God Remains Always with Us

Week One No. 2

Grace:

My Lord Jesus I beg for the grace to be able to acknowledge the Divine Presence, the Emmanuel and the Spirit of Life in me

Scriptural Passages:

Psalm 139 God, my Creator, present throughout my life;
Jn 3:1-21 God so loved the world that he sent the Son;
Lk. 24:36-43 In risen human flesh, Jesus eats with friends.

While they were still speaking about this, he stood in their midst and said to them, "Peace be with you." But they were startled and terrified and thought that they were seeing a ghost. Then he said to them, "Why are you troubled? And why do questions arise in your hearts? Look at my hands and my feet, that it is I myself. Touch me and see, because a ghost does not have flesh and bones as you can see I have." And as he said this, he showed them his hands and his feet. While they were still incredulous for joy and were amazed, he asked them, "Have you anything here to eat?" They gave him a piece of baked fish; he took it and ate it in front of them (Lk. 24:36-43).

Points for Reflection:

You can say that you believe in God, sincerely, and yet act like someone who does not believe. You would then be a “practical atheist,” which means that you live from one end of the week to the next without so much as thinking about God. Consider whether you may not have lost two qualities of the believer: a sense of awe and wonder and reverence before God, the Creator and Lord, and before God’s creation; and a steady choice to do the next good thing because God is with you.

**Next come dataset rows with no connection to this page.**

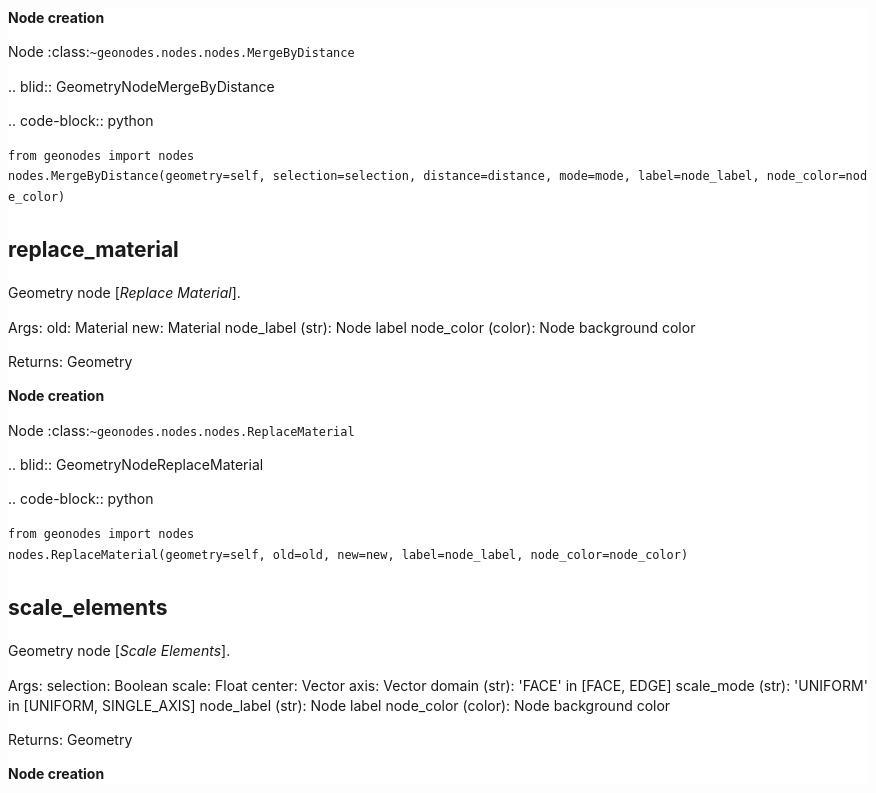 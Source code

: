   **Node creation**
  
  Node :class:`~geonodes.nodes.nodes.MergeByDistance`
  
  
  .. blid:: GeometryNodeMergeByDistance
  
  .. code-block:: python
  
    from geonodes import nodes
    nodes.MergeByDistance(geometry=self, selection=selection, distance=distance, mode=mode, label=node_label, node_color=node_color)
    

## replace_material

Geometry node [*Replace Material*].


  Args:
    old: Material
    new: Material
    node_label (str): Node label
    node_color (color): Node background color
    
  Returns:
    Geometry
    
  **Node creation**
  
  Node :class:`~geonodes.nodes.nodes.ReplaceMaterial`
  
  
  .. blid:: GeometryNodeReplaceMaterial
  
  .. code-block:: python
  
    from geonodes import nodes
    nodes.ReplaceMaterial(geometry=self, old=old, new=new, label=node_label, node_color=node_color)
    

## scale_elements

Geometry node [*Scale Elements*].


  Args:
    selection: Boolean
    scale: Float
    center: Vector
    axis: Vector
    domain (str): 'FACE' in [FACE, EDGE]
    scale_mode (str): 'UNIFORM' in [UNIFORM, SINGLE_AXIS]
    node_label (str): Node label
    node_color (color): Node background color
    
  Returns:
    Geometry
    
  **Node creation**
  
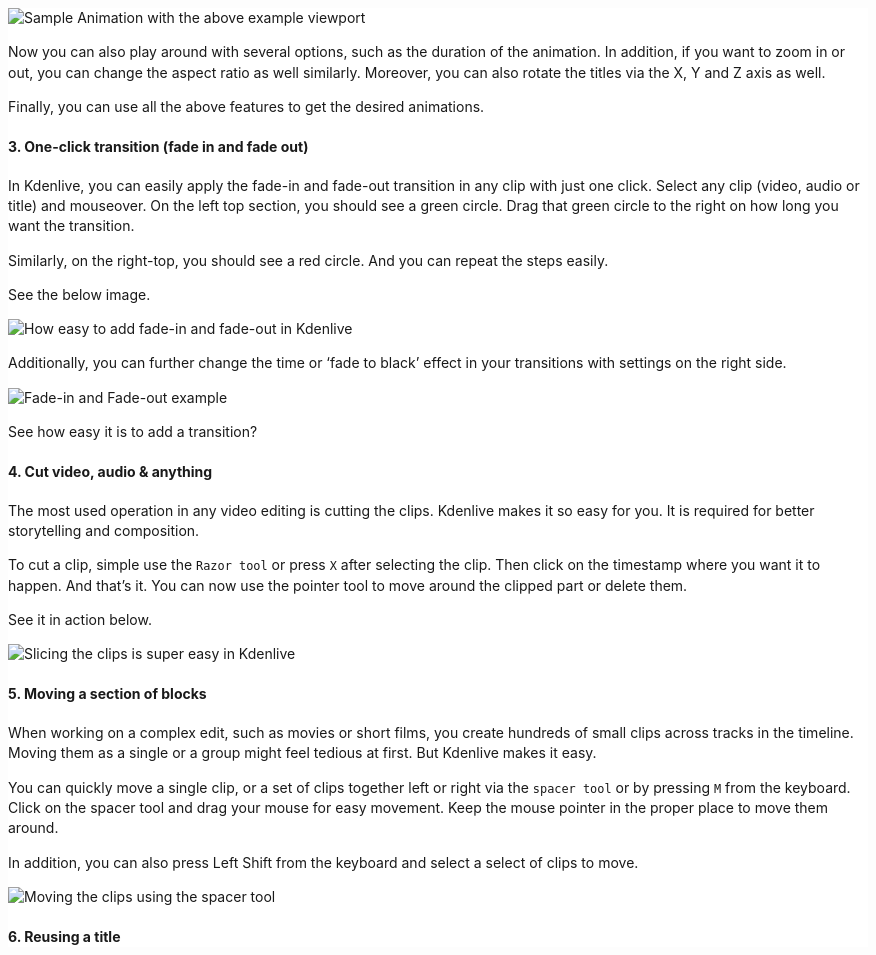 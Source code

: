 ![Sample Animation with the above example viewport][5]

Now you can also play around with several options, such as the duration of the animation. In addition, if you want to zoom in or out, you can change the aspect ratio as well similarly. Moreover, you can also rotate the titles via the X, Y and Z axis as well.

Finally, you can use all the above features to get the desired animations.

#### 3. One-click transition (fade in and fade out)

In Kdenlive, you can easily apply the fade-in and fade-out transition in any clip with just one click. Select any clip (video, audio or title) and mouseover. On the left top section, you should see a green circle. Drag that green circle to the right on how long you want the transition.

Similarly, on the right-top, you should see a red circle. And you can repeat the steps easily.

See the below image.

![How easy to add fade-in and fade-out in Kdenlive][6]

Additionally, you can further change the time or ‘fade to black’ effect in your transitions with settings on the right side.

![Fade-in and Fade-out example][7]

See how easy it is to add a transition?

#### 4. Cut video, audio & anything

The most used operation in any video editing is cutting the clips. Kdenlive makes it so easy for you. It is required for better storytelling and composition.

To cut a clip, simple use the `Razor tool` or press `X` after selecting the clip. Then click on the timestamp where you want it to happen. And that’s it. You can now use the pointer tool to move around the clipped part or delete them.

See it in action below.

![Slicing the clips is super easy in Kdenlive][8]

#### 5. Moving a section of blocks

When working on a complex edit, such as movies or short films, you create hundreds of small clips across tracks in the timeline. Moving them as a single or a group might feel tedious at first. But Kdenlive makes it easy.

You can quickly move a single clip, or a set of clips together left or right via the `spacer tool` or by pressing `M` from the keyboard. Click on the spacer tool and drag your mouse for easy movement. Keep the mouse pointer in the proper place to move them around.

In addition, you can also press Left Shift from the keyboard and select a select of clips to move.

![Moving the clips using the spacer tool][9]

#### 6. Reusing a title


[#]: subject: "Top 10 Kdenlive Features for Faster Video Editing [Beginner’s Guide]"
[#]: via: "https://www.debugpoint.com/kdenlive-features/"
[#]: author: "Arindam https://www.debugpoint.com/author/admin1/"
[#]: collector: "lkxed"
[#]: translator: " "
[#]: reviewer: " "
[#]: publisher: " "
[#]: url: " "
[a]: https://www.debugpoint.com/author/admin1/
[b]: https://github.com/lkxed
[0]: https://www.debugpoint.com/wp-content/uploads/2022/07/kdenlive-head.jpg
[1]: https://www.debugpoint.com/tag/kde-apps
[2]: https://www.debugpoint.com/best-free-video-editors-linux-ubuntu/
[3]: https://www.debugpoint.com/wp-content/uploads/2022/07/Create-Title-Clip-in-Kdenlive.jpg
[4]: https://www.debugpoint.com/wp-content/uploads/2022/07/Basic-Title-Animation-in-Kdenlive.jpg
[5]: https://www.debugpoint.com/wp-content/uploads/2022/07/Sample-Animation-with-above-example-viewport.gif
[6]: https://www.debugpoint.com/wp-content/uploads/2022/07/How-easy-to-add-fade-in-and-fade-out-in-Kdenlive.gif
[7]: https://www.debugpoint.com/wp-content/uploads/2022/07/Fade-in-and-Fade-out-example.jpg
[8]: https://www.debugpoint.com/wp-content/uploads/2022/07/Slicing-the-clips-are-super-easy-in-Kdenlive.gif
[9]: https://www.debugpoint.com/wp-content/uploads/2022/07/Moving-the-clips-using-spacer-tool.gif
[10]: https://www.debugpoint.com/wp-content/uploads/2022/07/Saving-the-title-clips.png
[11]: https://store.kde.org/browse?cat=335
[12]: https://www.debugpoint.com/wp-content/uploads/2022/07/Colour-Grading-in-Kdenlive.jpg
[13]: https://www.debugpoint.com/wp-content/uploads/2022/07/Changing-Audio-track-properties.jpg
[14]: https://www.debugpoint.com/wp-content/uploads/2022/07/How-to-Pan-and-Zoom-in-Kdenlive-easy-way.mp4
[15]: https://www.debugpoint.com/wp-content/uploads/2022/07/Freeze-frame-in-Kdenlive.mp4
[16]: https://www.debugpoint.com/wp-content/uploads/2022/07/Project-Settings-in-Kdenlive.jpg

For a number of reasons, such as the spread of technology and of ideological movements, you might feel that God remains far away from the world, like the maker of a watch that finishes with it and lets it go on its own. Your faith teaches you something very different. God wishes the People to be so close to him that he would seem to be wearing them like a skin-tight garment (Jer. 13:11). Jesus Christ promised that he would be “with you always, yes, to the end of time” (Mt. 28:20).

When the humankind drove the Son of God out of our flesh and killed him, he rose again and returned among us. Now God remains eternally united to humanity by a bond that can never be broken: Jesus Christ who is both God and human. You receive him into yourself in Communion.

God the Spirit of Life sustains everything in existence, even giving energy to your thinking and moving. Through the Divine Wisdom, the Spirit keeps acting in might “from one end of the earth to the other, ordering all things for good” (Wis. 7:15-8:1). As the Psalm says, God the almighty goes before you and behind you, always.


PRAYER: Lord of wisdom, Lord of might, when I think of you, I seem to feel you gazing on me. I am a little afraid that anyone can know me through and through and at every moment. But I feel your gaze as a gentle regard. And in my heart I know that you see me and you are delighted. I am amazed and full of thanks. Amen.